Frei Vitório pede mais indignação profética
08/03/2019
São Paulo (SP) – Frei Vitorio Mazzuco, o quinto entrevistado da série de entrevistas sobre a Campanha da Fraternidade, afirma que os franciscanos precisam ser a voz dos sem voz e, para isso, precisam conhecer a realidade social. “O melhor modo de fazermos política é termos os olhos e a sensibilidade abertos para conhecer e pisar o chão da realidade”, assegura. Na entrevista, Frei Vitorio fala também sobre a Carta aos Governantes dos povos, escrita por São Francisco e a intervenção no conflito entre o bispo e o prefeito de Assis. “A política de Francisco é a política da reconstrução da boa convivência”, recorda o frade.
A Campanha da Fraternidade deste ano tem como tema “Fraternidade e Políticas Públicas”. Para ajudar na compreensão do tema, a Província Franciscana da Imaculada Conceição, através da Frente de Evangelização da Comunicação, produziu uma série de entrevistas abordando diversos aspectos das Políticas Públicas e suas áreas de atuação. As primeiras entrevistas já estão disponíveis em nosso site e também no formato podcast, no Soundcloud.
Acompanhe a entrevista de Frei Vitorio concedida a Frei Gustavo Medella.
Site Franciscanos – De que maneira as ações de São Francisco podem inspirar a participação política dos cristãos e franciscanos hoje?
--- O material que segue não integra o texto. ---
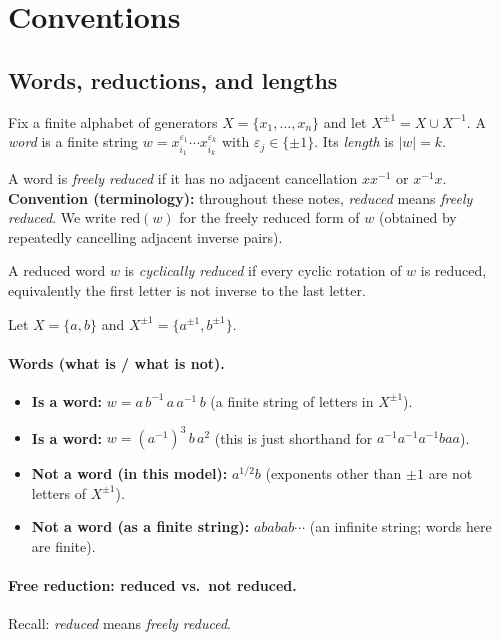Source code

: \documentclass[11pt]{article}
\theoremstyle{definition}
\theoremstyle{plain}
\theoremstyle{remark}
\begin{document}

\section{Conventions}

\subsection{Words, reductions, and lengths}
Fix a finite alphabet of generators $X=\{x_1,\dots,x_n\}$ and let $X^{\pm 1}=X\cup X^{-1}$.
A \emph{word} is a finite string $w=x_{i_1}^{\varepsilon_1}\cdots x_{i_k}^{\varepsilon_k}$ with $\varepsilon_j\in\{\pm1\}$.
Its \emph{length} is $|w|=k$.

A word is \emph{freely reduced} if it has no adjacent cancellation $xx^{-1}$ or $x^{-1}x$.
\textbf{Convention (terminology):} throughout these notes, \emph{reduced} means \emph{freely reduced}.
We write $\mathrm{red}(w)$ for the freely reduced form of $w$ (obtained by repeatedly cancelling adjacent inverse pairs).

A reduced word $w$ is \emph{cyclically reduced} if every cyclic rotation of $w$ is reduced, equivalently the first letter is not inverse to the last letter.

Let $X=\{a,b\}$ and $X^{\pm1}=\{a^{\pm1},b^{\pm1}\}$.

\paragraph{Words (what is / what is not).}
\begin{itemize}[leftmargin=2em]
\item \textbf{Is a word:} $w=a\,b^{-1}\,a\,a^{-1}\,b$ (a finite string of letters in $X^{\pm1}$).
\item \textbf{Is a word:} $w=(a^{-1})^3\,b\,a^2$ (this is just shorthand for $a^{-1}a^{-1}a^{-1} b a a$).
\item \textbf{Not a word (in this model):} $a^{1/2}b$ (exponents other than $\pm1$ are not letters of $X^{\pm1}$).
\item \textbf{Not a word (as a finite string):} $ababab\cdots$ (an infinite string; words here are finite).
\end{itemize}

\paragraph{Free reduction: reduced vs.\ not reduced.}
Recall: \emph{reduced} means \emph{freely reduced}.
\end{document}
Frei Vitorio Mazzuco – Temos que partir do significado grego da palavra política. “Politikós” significa arranjo existencial para o bem comum. Para falar do tema, ninguém melhor do que São Francisco, ainda no século XIII, e que depois influenciou a Ordem até os dias de hoje. Francisco é um grande inspirador político quando falamos do bem comum. Ele sempre pensou a verdade, a justiça e a partilha a partir da fraternidade, ou seja, a política de Francisco é a política da reconstrução da boa convivência. Ele leva a sério a grande inspiração que ele teve em 1205, a partir da escuta da convocação e do diálogo com o crucifixo em São Damião: “Francisco vai e reconstrói a minha casa”. Adaptando-se aos nossos tempos, podemos dizer: “Francisco vai e reconstrói a nossa Casa Comum”. E Francisco sempre pensou a dimensão comum de toda atuação humana. Ele não trabalhou sozinho, mas esteve em comunhão com os necessitados do seu tempo. Sua inspiração vem depois que ele abraça o leproso no caminho. Ele vai pedir esmola em função de dividir esta esmola; a vida dele sempre foi uma partilha e uma preocupação com o bem das pessoas, o bem de todos. Francisco é, sim, um inspirador político a partir do momento em que a verdadeira política é expressão maior da caridade, do amor e da preocupação com a beleza e dignidade do humano, da convivência com todas as criaturas e seres.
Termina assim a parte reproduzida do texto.